The Nathan Cummings Foundation said it has moved more than $180 million to new impact investments and divested from another $100 million in unaligned funds in the two years since it announced that it would align its $450 million portfolio with its mission.
 
And the Ford Foundation is building one of the largest mission-related investment portfolios as part of a commitment to deploy $1 billion over 10 years from its $13 billion endowment. In a post-COVID world, “those of us who lead foundations will be called to think more creatively about how we use all of our tools beyond the 5% grant making,” the foundation’s Darren Walker said.
 
Viral Inequalities
The COVID crisis has further exposed the racial and economic disparities that existed before the pandemic, and foundations must employ their decades of experience battling inequality as they look to alleviate virus-related impacts and finance a just recovery, various panelists said.
 
“We do have a lot of lessons on what needs to happen in this moment,” said Kellogg Foundation’s La June Montgomery Tabron. Communities of color must participate in the recovery and reimagining of what the economy can be, she said. “As this work expands, we can be a part of that expansion.” 
 
Kellogg will look to its mission investments in fund managers like Kesha Cash of Impact America Fund, which backs entrepreneurs of color, and companies like Revolution Foods, which is delivering food to students who are no longer getting lunch at school, to help drive an inclusive recovery.
 
MacArthur Foundation is helping set up city-focused COVID response funds, drawing on lessons from its $625 million in catalytic loans, equity investments and guarantees.

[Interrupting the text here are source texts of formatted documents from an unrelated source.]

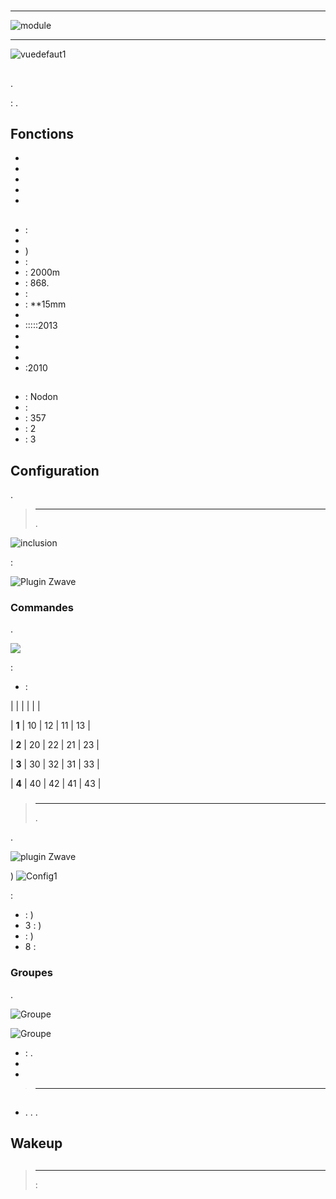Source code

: # 

****

![module](images/nodon.wallswitch/module.jpg)

****

![vuedefaut1](images/nodon.wallswitch/vuedefaut1.jpg)

## 

.

: .

## Fonctions

-   
-   
-   
-   
-   

## 

-    : 
-   
-   )
-    : 
-    : 2000m
-    : 868.
-    : 
-    : **15mm
-   
-   :::::2013
-   
-   
-   
-   :2010

## 

-    : Nodon
-    : 
-    : 357
-    : 2
-    : 3

## Configuration

 [](https://doc.jeedom.com/es_ES/plugins/automation%20protocol/openzwave/).

> ****
>
> .

![inclusion](images/nodon.wallswitch/inclusion.jpg)

 :

![Plugin Zwave](images/nodon.wallswitch/information.jpg)

### Commandes

.

![](images/nodon.wallswitch/commandes.jpg)

 :

-    : 


|         |           |      |     |    |

| **1**          | 10             | 12             | 11             | 13             |

| **2**          | 20             | 22             | 21             | 23             |

| **3**          | 30             | 32             | 31             | 33             |

| **4**          | 40             | 42             | 41             | 43             |


### 

> ****
>
> .

.

![ plugin Zwave](images/plugin/bouton_configuration.jpg)

)
![Config1](images/nodon.wallswitch/config1.jpg)

 :

-    : )
-   3 : )
-    : )
-   8 : 

### Groupes

.

![Groupe](images/nodon.wallswitch/groupe.jpg)

![Groupe](images/nodon.wallswitch/groupe2.jpg)

-    : .
-   
-   

> ****
>
> 

## 

### 

-   . . .

## Wakeup



## 

> ****
>
>  :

MacArthur’s John Palfrey said the foundation is deferring or forgiving as much as $25 million in loans from its program-related investment portfolio, much like it did in the wake of the Gulf Coast hurricanes and the subprime foreclosure crisis.
 
“We need a forklift, cranes and other stuff,” to break through systemic problems in health, education and inequality, said Rey Ramsey of The Nathan Cummings Foundation. “It takes this all-of-the-above approach.”
 
While the COVID crisis has intensified the challenges foundations face, at the end of the virtual event, 88-year-old civil rights leader Andrew Young was on hand to offer some perspective. “I’m an impact investor from the civil rights movement,” he said, noting that today’s impact investors are fortunate to have capital to invest. “We had only our lives.” The former mayor and confidant to Martin Luther King Jr. reminded attendees at the conference’s closing plenary about what’s at stake, not only in COVID crisis, but in its aftermath and in crises to come.
 
“This is a time of massive social change,” Young said.